You won’t miss what you can’t have
Of course, you can’t have everything for $2,750, but the DS Audio E1 gives you so much music, unless you’ve got tremendous cash reserves you might not ever miss it. Moving to Aimee Mann’s Lost In Space reveals layer upon layer of low level, atmospheric, positively trippy sounds that weren’t coming through in this way, even with my $10k Koetsu Jade Platinum and Pass XS phono stage. As my pal from across the pond Ken Kessler said in his review of the same cartridge, “you won’t be prying my Koetsu out of my hands anytime soon,” I concur, yet this cartridge has a special presentation.
The DS Audio E1 lacks a bit of ultimate dynamic punch and slam, and a slightly diminished left to right soundstage that the top cartridge/phono stage combinations offer. Where the Koetsu paints a sonic picture that goes beyond my speakers, almost beyond the room walls, the DS Audio E1 goes a bit past the speaker boundaries – still just fine. Yet, what it serves up a massive dose of, is flow and pace.
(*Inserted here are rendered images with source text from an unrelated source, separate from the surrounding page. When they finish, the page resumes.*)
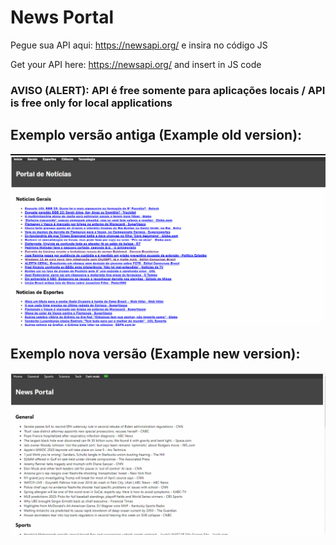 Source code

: # News Portal

Pegue sua API aqui: https://newsapi.org/ e insira no código JS

Get your API here: https://newsapi.org/ and insert in JS code

### AVISO (ALERT): API é free somente para aplicações locais / API is free only for local applications

## Exemplo versão antiga (Example old version):

![](exemplo.gif)

## Exemplo nova versão (Example new version):

![](newversion.gif)
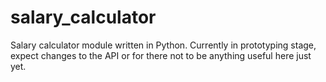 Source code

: # salary_calculator
Salary calculator module written in Python. Currently in prototyping stage, expect changes to the API or for there not to be anything useful here just yet.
However, the picture painted by the DS Audio E1 is more coherent. If you happen to be a classical music lover, it’s like the way an orchestra sounds in a great hall – sounds come from general directions, but it’s not “pinpoint imaging” like you hear in Steely Dan’s Aja. (or any of your other favorite meticulously recorded rock records) It’s like mono with benefits. Imagine being able to enlarge a single, original Quad 57 to be about ten feet wide and six feet tall. It’s kind of like that.
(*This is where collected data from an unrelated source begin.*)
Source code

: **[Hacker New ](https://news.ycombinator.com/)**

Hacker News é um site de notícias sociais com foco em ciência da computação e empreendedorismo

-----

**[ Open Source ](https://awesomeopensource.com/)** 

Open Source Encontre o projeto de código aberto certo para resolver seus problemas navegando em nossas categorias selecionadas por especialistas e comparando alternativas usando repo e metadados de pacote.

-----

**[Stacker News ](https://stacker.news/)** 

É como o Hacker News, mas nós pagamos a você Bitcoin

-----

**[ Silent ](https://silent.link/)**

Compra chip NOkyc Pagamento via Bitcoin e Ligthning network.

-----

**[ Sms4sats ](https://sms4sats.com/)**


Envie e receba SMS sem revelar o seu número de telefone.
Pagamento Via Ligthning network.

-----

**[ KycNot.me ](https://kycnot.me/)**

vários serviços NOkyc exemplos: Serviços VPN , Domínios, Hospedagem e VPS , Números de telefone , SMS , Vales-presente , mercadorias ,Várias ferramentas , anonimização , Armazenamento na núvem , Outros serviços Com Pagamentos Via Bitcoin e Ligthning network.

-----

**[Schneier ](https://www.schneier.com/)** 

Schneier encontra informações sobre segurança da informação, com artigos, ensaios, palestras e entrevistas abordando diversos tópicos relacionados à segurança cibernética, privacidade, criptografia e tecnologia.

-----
The DS Audio E1 is so organic, so cohesive, it’s the ultimate anti-audiophile cartridge. Give your audiophile adjective gland to rest and shut the cliché generator down and just listen. Much like a pair of Magnepans in the sense that they are budget speakers that require top notch ancillaries to really deliver everything they are capable of, the DS Audio E1 is both awesome and counterintuitive in the same way. It’s at its best in the context of a resolving system.
The difference
MM and MC cartridges both produce sound in the same basic way. A cantilever vibrates in the record groove with tiny magnets at the end inside a fixed coil or tiny coils inside a fixed magnet structure. Either way, it’s a fully electromagnetic system that is still bogged down by the structure used.
DS eliminates the coils and magnets with a completely different approach to recreating the sound embedded in your grooves. Instead of depending on coils and magnets, the cantilever is attached to a pad that blocks the light from an LED striking a photo receptor. You can read the full explanation (with some cool animations) here: https://www.ds-audio-w.biz/optical-cartridge-basicprinciple/ This is why the DS Audio E1 needs its own equalizer/phonostage. And should you want more, you don’t have to upgrade the cartridge and equalizer, you can merely move upstream to one of the threebetter equalizers. A thoughtful touch.
Toshiba invented the optical cartridge over 40 years ago, but the technology of the day was not good enough to realize their design to the fullest. Taking what DS has learned from inventing the optical mouse, the current cartridges are fabulous.
The journey
Fully optimized in the Technics SL-1200G with the Analog Magik toolkit, the DS Audio E1 sounds nice. The 1200G already has a slightly truncated soundstage, so something like this will probably not blow you away. A Pass INT-60 and pair of Harbeth Compact 7s round out the system, and while things are friendly all the way round, no one came away from this setup amazed. A similar experience was had with the DS Audio E1 mounted to a VPI Prime. The VPI Classic reveals more music than the Technics but it is still not quite as involving as I’d like, but the cartridge’s basic character is still coming through.
Moving out to system one, and carefully installing the DS Audio E1 in a 12-inch Audio Creative tonearm affixed to the Artisan Fidelity Garrard 301 proves a revelation. In the context of all the analog instruments at my disposal, this is the Goldilocks configuration. The extra sonic weight provided by the big idler wheel table (albeit painstakingly re-imagined to Christopher Thornton’s specification) proves breathtaking. This is definitely an “oh shit” moment in hifi, and I don’t get many of these. It’s like those rare occasions when the crew of Star Trek eats real food instead of what they usually get from the replicator. Like that.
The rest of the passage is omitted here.